Many of us in the CPLC have focused on linking the challenges that students and instituions face today with a commitment to placing learning at the heart of models that respond to student and institutional need. But as Sarah Parsons cautions: “institutional and environmental changes…need to take place in order to make this kind of work our foundation and not a project.” Finding ways to operationalize the CPLC’s values and ideas will be a challenge for all of us, and a professional goal of my own as Director of the Open CoLab. I feel energized to do this work every day. Later today I am going to meet with Matty Leighton and Jane Weber to talk about the emerging staff learning community. Recently I have been planning the Ungrading workshop with Sue Sabella and Martha Burtis. Faculty in Biology and Health and Childhood Education have been in touch about shifting their learning materials to OER. Every day, I see another handful of ways that the CPLC is laying the foundation for an authentic community-based path to PSU’s future.

I can’t tell you all how grateful I am to be your colleague, and how grateful I am for the optimism and critique and generosity and fierce respect for learning that you have brought to the CPLC. I will close with a quote from Kristin Stelmok, one of the people I so enjoy talking to about her work with students: “The CPLC is a safe harbor where we’ve been able to take stock, resupply, and recalibrate our navigational tools so that we can continue on our journey to transform the way students learn at PSU. I feel very hopeful about the direction we’re headed.”


The introduction above was written at the end of our first season of the CPLC. Now we are finishing out our third and final season, and while everything I wrote above still rings true, it’s bittersweet to read my own words from the Before Times. None of us had any idea that the turmoil we were facing in higher education was about to be terrifyingly amplified, as Covid-19 spread from a curious headline to a global pandemic in a matter of weeks. Covid has inflected everything about the CPLC, from how we met to what we focused on to how we reimagined Cluster Learning in light of long-standing equity issues in education that Covid brought into focus. Whatever exhaustion we imagined in 2020, it was nothing compared to what we faced during Covid. And even now, we are not a post-Covid community; we are a community navigating the lingering effects of a public health and socioeconomic crisis that will surely endure for years to come.

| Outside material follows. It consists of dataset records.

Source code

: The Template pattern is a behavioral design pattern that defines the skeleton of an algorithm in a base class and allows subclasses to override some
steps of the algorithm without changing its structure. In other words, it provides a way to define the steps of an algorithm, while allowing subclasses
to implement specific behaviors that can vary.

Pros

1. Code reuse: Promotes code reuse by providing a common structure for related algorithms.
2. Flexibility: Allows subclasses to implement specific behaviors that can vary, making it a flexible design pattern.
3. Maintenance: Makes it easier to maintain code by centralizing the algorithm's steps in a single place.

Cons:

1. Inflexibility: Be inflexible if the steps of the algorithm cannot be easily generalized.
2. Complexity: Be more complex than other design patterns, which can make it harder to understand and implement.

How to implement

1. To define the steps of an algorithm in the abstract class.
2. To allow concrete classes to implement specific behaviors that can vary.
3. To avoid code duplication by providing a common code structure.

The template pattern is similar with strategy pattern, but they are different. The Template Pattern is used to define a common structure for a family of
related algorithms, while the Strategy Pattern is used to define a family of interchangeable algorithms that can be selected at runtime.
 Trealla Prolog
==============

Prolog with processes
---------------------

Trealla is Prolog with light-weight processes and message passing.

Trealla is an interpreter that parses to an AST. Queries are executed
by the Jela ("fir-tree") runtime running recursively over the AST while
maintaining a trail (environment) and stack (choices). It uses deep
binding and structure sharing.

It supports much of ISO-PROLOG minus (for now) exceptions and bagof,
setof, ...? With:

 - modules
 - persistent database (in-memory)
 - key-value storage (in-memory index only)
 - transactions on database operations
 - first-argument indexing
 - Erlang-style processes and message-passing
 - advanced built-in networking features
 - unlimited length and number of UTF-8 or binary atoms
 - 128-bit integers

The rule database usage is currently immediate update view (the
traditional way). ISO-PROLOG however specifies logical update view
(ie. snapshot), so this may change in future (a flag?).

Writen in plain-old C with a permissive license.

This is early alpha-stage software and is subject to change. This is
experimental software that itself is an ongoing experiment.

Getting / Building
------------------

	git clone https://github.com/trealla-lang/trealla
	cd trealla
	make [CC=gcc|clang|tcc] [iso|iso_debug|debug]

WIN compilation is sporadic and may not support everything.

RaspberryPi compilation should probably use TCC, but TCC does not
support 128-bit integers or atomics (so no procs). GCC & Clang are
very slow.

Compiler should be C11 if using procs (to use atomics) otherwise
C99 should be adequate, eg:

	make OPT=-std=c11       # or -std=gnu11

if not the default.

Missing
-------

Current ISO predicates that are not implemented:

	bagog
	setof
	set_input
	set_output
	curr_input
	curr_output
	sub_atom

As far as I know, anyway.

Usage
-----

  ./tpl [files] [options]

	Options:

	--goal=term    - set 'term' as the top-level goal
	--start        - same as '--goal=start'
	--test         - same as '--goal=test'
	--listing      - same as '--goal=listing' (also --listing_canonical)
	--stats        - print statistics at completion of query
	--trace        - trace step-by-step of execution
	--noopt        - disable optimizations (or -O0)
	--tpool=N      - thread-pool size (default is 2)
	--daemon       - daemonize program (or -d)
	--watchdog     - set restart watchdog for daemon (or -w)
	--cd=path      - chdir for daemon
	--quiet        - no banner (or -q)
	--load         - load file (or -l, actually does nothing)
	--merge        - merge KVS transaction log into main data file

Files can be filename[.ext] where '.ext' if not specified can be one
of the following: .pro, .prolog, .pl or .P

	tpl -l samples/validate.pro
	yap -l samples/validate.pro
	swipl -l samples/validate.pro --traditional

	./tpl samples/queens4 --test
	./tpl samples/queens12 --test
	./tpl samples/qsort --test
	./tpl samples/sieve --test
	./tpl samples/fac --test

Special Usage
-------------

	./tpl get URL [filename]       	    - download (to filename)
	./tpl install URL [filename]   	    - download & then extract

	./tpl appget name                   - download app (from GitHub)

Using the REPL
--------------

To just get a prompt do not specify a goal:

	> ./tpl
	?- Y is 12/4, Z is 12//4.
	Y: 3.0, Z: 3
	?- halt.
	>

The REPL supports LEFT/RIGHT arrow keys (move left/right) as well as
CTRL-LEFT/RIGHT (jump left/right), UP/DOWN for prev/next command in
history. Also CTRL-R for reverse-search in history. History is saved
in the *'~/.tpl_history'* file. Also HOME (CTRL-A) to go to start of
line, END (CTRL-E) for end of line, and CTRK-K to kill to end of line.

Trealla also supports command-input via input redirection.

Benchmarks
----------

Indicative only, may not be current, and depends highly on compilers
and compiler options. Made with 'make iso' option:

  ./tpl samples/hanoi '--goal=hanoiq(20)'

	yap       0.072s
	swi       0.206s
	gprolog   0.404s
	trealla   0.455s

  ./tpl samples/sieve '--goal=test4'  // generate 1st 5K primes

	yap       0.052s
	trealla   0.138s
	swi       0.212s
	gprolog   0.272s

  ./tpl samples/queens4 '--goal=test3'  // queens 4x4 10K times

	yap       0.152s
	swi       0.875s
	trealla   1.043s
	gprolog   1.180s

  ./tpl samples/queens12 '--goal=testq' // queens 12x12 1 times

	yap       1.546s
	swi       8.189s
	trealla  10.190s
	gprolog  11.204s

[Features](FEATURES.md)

And though the ravages of Covid– on the mental and physical health of our students , faculty, and staff as well as on the budget of our public institution–are undeniable, I know that many of us counted ourselves lucky to have a community like the CPLC to tap for support. We were able to “pivot” not so much to remote learning (which of course we did!), but to a support model where we could trade tips, refine policy, and share experiences with the goal of dispersing the weight of the burden of navigating teaching in this new landscape across a broader set of shoulders. Participating in the CPLC during Covid reinforced my opinion that the most important way faculty can “develop” professionally is by engaging in community-oriented learning. The added bonus, besides the varied perspectives that participants bring to the table, is the sense that a university can, at its best, be a place not only where knowledge is transmitted and improved, but also where learners are nurtured, appreciated, and trusted to navigate their own learning. I am grateful to my colleagues who shared this difficult time with me, shared their best ideas with each other, and shared their seemingly limitless care with the students we are lucky enough to teach.